*Prompt*: Collect all lines from the records below that include the word "linking".

▼▼▼

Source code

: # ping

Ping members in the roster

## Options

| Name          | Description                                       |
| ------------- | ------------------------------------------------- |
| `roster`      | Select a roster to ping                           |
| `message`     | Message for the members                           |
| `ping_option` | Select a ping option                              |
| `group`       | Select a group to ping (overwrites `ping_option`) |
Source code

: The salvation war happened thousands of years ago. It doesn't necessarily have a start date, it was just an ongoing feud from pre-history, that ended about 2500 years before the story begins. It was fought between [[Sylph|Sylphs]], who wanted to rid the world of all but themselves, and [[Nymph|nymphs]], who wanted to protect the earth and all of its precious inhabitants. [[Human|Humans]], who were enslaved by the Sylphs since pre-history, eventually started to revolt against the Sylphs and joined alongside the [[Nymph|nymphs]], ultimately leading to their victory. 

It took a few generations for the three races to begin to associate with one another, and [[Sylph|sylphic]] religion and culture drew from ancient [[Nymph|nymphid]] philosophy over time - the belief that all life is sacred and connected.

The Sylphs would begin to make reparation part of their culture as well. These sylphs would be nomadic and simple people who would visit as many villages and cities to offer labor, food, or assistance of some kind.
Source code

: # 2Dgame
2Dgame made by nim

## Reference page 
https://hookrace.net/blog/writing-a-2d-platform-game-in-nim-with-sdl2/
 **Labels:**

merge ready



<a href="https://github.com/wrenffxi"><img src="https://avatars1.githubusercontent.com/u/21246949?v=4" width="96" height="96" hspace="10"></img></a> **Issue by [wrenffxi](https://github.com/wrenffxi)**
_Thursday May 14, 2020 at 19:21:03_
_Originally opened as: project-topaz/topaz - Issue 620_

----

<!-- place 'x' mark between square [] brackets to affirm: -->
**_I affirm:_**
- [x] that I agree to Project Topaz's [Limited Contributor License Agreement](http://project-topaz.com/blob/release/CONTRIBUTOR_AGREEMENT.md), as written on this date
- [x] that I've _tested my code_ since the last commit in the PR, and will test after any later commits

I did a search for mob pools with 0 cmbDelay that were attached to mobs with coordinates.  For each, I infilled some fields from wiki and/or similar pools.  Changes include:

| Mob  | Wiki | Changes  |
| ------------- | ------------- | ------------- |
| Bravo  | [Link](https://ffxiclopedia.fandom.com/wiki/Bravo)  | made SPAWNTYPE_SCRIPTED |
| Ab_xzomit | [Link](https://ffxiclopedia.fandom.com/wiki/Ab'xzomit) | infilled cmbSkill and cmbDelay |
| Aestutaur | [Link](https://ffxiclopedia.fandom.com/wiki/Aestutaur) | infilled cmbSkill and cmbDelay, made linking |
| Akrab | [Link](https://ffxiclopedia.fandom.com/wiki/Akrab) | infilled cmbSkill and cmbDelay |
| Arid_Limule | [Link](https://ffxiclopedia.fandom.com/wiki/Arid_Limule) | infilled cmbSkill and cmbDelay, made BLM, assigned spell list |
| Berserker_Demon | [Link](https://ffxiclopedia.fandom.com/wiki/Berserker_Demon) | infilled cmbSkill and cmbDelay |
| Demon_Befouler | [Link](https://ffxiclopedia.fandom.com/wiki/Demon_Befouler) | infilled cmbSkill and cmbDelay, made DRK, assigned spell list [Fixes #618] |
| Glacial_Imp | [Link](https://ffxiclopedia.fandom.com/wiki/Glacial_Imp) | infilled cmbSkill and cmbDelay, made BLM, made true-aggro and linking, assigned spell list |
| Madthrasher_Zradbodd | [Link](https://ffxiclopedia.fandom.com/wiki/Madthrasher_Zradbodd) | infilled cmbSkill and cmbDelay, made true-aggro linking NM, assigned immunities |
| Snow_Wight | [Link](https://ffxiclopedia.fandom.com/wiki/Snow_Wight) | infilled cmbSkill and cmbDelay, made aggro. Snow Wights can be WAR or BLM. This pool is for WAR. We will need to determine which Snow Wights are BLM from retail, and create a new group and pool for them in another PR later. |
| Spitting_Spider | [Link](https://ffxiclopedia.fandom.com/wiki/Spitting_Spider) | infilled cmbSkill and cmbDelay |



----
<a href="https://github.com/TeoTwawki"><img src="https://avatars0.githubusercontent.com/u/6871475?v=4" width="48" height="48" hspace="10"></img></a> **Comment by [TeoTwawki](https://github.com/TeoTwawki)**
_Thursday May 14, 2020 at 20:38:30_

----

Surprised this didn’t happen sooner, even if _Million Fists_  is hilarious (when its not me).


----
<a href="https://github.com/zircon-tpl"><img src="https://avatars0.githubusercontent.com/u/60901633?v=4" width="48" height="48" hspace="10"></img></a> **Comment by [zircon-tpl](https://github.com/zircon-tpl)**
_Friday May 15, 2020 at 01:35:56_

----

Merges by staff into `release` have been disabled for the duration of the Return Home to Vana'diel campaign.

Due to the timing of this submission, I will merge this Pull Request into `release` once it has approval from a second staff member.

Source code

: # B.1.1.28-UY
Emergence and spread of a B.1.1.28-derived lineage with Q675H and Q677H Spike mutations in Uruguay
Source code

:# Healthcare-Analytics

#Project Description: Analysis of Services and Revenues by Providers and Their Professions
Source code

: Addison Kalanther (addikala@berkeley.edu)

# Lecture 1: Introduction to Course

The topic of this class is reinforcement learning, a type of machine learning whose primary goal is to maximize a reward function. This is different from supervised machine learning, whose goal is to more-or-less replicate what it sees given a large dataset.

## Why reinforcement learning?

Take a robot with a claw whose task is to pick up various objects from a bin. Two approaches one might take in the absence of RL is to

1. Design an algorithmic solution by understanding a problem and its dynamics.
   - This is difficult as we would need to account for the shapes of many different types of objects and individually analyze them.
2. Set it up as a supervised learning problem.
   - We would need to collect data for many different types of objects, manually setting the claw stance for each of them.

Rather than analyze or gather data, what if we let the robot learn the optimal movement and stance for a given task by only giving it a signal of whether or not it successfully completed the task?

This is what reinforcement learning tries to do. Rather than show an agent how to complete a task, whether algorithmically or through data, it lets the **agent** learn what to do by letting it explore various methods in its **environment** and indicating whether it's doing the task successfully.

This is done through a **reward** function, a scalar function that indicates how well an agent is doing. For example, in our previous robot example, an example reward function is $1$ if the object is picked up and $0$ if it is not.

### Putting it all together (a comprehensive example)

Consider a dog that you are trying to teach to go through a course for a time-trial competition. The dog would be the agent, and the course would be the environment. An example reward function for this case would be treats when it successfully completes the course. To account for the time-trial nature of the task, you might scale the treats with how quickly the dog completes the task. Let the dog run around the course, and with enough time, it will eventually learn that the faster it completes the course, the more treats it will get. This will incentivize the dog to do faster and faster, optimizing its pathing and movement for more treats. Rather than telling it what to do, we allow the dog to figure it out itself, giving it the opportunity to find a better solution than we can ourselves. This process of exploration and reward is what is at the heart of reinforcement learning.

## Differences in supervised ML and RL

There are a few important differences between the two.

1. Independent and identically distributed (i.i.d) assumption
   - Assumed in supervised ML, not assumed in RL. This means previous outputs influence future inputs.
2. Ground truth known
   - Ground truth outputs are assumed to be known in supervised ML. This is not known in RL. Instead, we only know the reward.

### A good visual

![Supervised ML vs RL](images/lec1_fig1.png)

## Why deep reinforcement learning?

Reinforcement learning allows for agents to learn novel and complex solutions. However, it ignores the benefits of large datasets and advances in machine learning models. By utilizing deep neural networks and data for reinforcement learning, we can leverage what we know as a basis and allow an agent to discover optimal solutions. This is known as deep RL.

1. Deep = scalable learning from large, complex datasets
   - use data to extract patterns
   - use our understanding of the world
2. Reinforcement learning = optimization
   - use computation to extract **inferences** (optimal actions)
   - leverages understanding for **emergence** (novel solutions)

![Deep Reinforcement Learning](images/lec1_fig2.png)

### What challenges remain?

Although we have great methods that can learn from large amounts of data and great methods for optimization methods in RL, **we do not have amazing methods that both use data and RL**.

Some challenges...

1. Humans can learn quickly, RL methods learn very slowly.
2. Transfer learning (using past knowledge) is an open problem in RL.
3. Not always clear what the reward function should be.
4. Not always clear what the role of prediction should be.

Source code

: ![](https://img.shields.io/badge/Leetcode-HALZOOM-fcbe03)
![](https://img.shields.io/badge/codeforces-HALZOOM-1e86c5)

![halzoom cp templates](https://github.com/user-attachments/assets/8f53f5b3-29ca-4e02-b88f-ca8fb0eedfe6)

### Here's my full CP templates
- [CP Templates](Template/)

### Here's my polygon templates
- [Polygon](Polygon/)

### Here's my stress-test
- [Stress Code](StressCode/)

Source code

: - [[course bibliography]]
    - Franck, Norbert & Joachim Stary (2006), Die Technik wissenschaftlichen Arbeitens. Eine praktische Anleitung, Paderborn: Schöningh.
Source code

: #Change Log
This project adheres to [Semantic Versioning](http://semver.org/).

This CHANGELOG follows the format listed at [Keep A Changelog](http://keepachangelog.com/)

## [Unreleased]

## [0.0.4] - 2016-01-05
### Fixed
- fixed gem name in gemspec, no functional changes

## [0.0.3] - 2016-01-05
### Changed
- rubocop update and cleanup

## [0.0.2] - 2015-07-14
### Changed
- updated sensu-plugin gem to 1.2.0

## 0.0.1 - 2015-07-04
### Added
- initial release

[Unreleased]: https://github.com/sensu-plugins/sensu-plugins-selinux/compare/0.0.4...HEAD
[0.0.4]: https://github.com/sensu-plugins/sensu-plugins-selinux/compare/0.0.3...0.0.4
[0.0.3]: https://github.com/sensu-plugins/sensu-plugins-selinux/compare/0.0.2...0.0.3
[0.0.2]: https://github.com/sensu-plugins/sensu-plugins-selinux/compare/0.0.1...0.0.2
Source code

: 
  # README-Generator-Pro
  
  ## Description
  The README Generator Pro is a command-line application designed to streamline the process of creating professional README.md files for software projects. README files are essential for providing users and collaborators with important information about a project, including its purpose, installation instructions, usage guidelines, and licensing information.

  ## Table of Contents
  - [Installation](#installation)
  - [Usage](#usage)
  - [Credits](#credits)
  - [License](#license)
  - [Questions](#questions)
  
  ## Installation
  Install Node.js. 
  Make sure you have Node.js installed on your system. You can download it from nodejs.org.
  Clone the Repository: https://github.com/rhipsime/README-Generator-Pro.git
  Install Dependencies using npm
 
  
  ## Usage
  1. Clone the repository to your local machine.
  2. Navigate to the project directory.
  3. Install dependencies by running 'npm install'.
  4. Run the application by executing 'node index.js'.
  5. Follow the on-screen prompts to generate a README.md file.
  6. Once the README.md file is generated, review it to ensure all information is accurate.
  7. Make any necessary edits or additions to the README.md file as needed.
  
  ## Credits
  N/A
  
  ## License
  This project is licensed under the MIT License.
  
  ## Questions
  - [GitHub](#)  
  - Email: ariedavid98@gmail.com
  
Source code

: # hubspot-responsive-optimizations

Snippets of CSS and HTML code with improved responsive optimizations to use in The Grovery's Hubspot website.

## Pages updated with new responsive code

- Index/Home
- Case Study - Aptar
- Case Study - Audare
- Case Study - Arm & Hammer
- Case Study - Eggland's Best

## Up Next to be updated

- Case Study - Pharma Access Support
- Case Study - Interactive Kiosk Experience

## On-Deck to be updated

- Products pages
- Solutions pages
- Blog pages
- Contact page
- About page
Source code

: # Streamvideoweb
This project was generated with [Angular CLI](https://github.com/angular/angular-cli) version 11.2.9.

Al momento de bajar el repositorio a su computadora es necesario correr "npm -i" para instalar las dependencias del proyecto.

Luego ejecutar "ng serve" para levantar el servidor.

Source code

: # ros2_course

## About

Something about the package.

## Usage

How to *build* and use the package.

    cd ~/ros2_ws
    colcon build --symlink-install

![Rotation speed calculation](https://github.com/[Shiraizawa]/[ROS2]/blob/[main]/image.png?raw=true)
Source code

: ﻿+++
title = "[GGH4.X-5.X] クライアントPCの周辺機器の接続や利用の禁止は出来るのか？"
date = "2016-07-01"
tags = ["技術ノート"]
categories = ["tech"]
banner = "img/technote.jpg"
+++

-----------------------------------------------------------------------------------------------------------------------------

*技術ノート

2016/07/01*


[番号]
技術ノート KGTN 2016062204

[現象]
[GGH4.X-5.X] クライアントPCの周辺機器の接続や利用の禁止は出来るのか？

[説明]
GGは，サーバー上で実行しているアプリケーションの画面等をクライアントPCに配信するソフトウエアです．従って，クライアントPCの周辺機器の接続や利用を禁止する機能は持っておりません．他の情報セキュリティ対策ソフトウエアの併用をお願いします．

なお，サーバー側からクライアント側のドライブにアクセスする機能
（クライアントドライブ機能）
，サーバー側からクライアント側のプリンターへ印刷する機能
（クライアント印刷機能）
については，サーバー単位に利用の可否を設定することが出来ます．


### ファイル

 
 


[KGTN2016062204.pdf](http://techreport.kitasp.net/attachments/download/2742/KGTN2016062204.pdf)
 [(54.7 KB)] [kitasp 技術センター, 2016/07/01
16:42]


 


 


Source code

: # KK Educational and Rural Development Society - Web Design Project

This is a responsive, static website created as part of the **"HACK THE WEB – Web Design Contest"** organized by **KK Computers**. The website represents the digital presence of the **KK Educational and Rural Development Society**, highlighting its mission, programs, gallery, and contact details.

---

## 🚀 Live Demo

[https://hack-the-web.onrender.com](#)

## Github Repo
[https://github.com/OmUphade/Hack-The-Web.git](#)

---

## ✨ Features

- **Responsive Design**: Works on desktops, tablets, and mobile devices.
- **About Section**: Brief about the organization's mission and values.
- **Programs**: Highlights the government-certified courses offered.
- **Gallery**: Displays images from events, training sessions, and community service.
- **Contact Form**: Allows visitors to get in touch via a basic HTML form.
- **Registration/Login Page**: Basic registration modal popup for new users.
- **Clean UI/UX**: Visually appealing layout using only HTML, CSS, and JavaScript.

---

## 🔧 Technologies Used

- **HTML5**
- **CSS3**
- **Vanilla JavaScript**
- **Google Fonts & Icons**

▲▲▲

*Exercise result*:
| Aestutaur | [Link](https://ffxiclopedia.fandom.com/wiki/Aestutaur) | infilled cmbSkill and cmbDelay, made linking |
| Glacial_Imp | [Link](https://ffxiclopedia.fandom.com/wiki/Glacial_Imp) | infilled cmbSkill and cmbDelay, made BLM, made true-aggro and linking, assigned spell list |
| Madthrasher_Zradbodd | [Link](https://ffxiclopedia.fandom.com/wiki/Madthrasher_Zradbodd) | infilled cmbSkill and cmbDelay, made true-aggro linking NM, assigned immunities |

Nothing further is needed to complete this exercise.